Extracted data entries

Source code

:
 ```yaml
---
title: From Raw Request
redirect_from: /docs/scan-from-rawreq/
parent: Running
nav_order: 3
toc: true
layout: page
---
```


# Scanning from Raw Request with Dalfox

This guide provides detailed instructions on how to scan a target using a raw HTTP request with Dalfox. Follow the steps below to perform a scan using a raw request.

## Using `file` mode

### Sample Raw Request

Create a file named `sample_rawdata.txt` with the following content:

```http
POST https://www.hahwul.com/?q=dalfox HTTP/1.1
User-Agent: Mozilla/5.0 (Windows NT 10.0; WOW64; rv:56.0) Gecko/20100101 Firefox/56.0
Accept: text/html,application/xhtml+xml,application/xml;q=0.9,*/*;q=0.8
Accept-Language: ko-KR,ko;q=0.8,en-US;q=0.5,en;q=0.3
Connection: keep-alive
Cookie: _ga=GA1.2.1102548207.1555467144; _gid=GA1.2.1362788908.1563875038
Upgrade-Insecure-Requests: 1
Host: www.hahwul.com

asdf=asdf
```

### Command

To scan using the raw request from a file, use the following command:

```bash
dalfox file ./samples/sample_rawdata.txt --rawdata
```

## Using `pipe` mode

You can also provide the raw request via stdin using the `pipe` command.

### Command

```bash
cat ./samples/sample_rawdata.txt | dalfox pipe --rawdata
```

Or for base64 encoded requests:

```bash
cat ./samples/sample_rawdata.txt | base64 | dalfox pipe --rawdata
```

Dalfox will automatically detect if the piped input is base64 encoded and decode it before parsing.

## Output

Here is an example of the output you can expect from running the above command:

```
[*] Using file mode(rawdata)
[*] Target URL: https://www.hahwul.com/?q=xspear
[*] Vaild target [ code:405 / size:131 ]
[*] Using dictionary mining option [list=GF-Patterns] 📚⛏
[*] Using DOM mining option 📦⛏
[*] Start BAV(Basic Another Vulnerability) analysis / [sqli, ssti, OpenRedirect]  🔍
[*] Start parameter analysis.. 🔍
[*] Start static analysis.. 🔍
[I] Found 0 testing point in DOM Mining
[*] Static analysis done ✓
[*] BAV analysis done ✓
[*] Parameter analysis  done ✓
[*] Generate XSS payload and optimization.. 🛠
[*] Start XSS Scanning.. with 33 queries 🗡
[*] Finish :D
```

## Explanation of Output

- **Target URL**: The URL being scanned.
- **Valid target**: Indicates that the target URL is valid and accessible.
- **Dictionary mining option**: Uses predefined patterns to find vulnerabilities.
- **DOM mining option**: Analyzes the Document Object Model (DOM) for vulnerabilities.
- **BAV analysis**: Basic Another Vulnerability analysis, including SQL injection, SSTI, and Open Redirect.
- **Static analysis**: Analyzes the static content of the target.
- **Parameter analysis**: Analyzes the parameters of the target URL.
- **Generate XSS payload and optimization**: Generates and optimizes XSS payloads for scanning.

> **ACTIVITY**
Each line holding the word "payload" must be pulled from the records.

> **FINAL ANSWER**
[*] Generate XSS payload and optimization.. 🛠
- **Generate XSS payload and optimization**: Generates and optimizes XSS payloads for scanning.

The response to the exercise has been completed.